### Task item
Copy the result of filtering the entries below for lines that include the string "runat".

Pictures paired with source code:
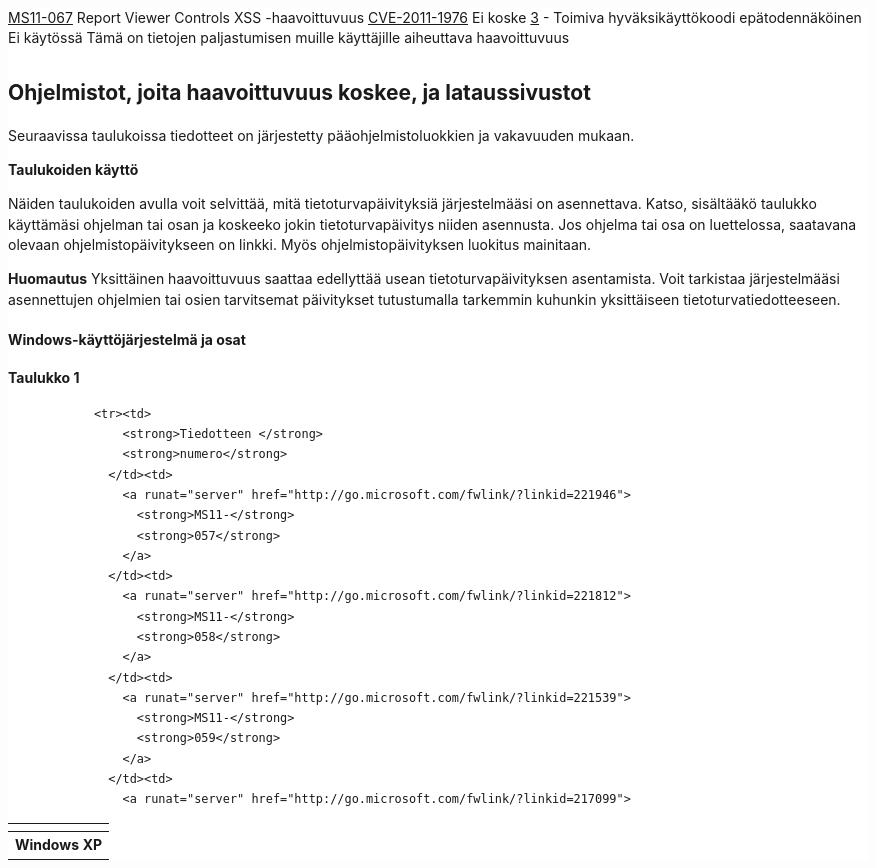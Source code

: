 <tr class="even">
<td><a href="http://go.microsoft.com/fwlink/?linkid=223643">MS11-067</a></td>
<td>Report Viewer Controls XSS -haavoittuvuus</td>
<td><a href="http://www.cve.mitre.org/cgi-bin/cvename.cgi?name=cve-2011-1976">CVE-2011-1976</a></td>
<td>Ei koske</td>
<td><a href="http://technet.microsoft.com/en-us/security/cc998259.aspx">3</a> - Toimiva hyväksikäyttökoodi epätodennäköinen</td>
<td>Ei käytössä</td>
<td>Tämä on tietojen paljastumisen muille käyttäjille aiheuttava haavoittuvuus</td>
</tr>
</tbody>
</table>


## Ohjelmistot, joita haavoittuvuus koskee, ja lataussivustot

Seuraavissa taulukoissa tiedotteet on järjestetty pääohjelmistoluokkien ja vakavuuden mukaan.

**Taulukoiden käyttö**

Näiden taulukoiden avulla voit selvittää, mitä tietoturvapäivityksiä järjestelmääsi on asennettava. Katso, sisältääkö taulukko käyttämäsi ohjelman tai osan ja koskeeko jokin tietoturvapäivitys niiden asennusta. Jos ohjelma tai osa on luettelossa, saatavana olevaan ohjelmistopäivitykseen on linkki. Myös ohjelmistopäivityksen luokitus mainitaan.

**Huomautus** Yksittäinen haavoittuvuus saattaa edellyttää usean tietoturvapäivityksen asentamista. Voit tarkistaa järjestelmääsi asennettujen ohjelmien tai osien tarvitsemat päivitykset tutustumalla tarkemmin kuhunkin yksittäiseen tietoturvatiedotteeseen.

#### Windows-käyttöjärjestelmä ja osat

**Taulukko 1**

<table xmlns="http://www.w3.org/1999/xhtml">
  <tr class="thead">
    <th></th>
    <th></th>
    <th></th>
    <th></th>
    <th></th>
    <th></th>
    <th></th>
  </tr>
                <tr><th colspan="7">Windows XP</th></tr>
              
                <tr><td>
                    <strong>Tiedotteen </strong>
                    <strong>numero</strong>
                  </td><td>
                    <a runat="server" href="http://go.microsoft.com/fwlink/?linkid=221946">
                      <strong>MS11-</strong>
                      <strong>057</strong>
                    </a>
                  </td><td>
                    <a runat="server" href="http://go.microsoft.com/fwlink/?linkid=221812">
                      <strong>MS11-</strong>
                      <strong>058</strong>
                    </a>
                  </td><td>
                    <a runat="server" href="http://go.microsoft.com/fwlink/?linkid=221539">
                      <strong>MS11-</strong>
                      <strong>059</strong>
                    </a>
                  </td><td>
                    <a runat="server" href="http://go.microsoft.com/fwlink/?linkid=217099">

### Response to this exercise
                    <a runat="server" href="http://go.microsoft.com/fwlink/?linkid=221946">
                    <a runat="server" href="http://go.microsoft.com/fwlink/?linkid=221812">
                    <a runat="server" href="http://go.microsoft.com/fwlink/?linkid=221539">
                    <a runat="server" href="http://go.microsoft.com/fwlink/?linkid=217099">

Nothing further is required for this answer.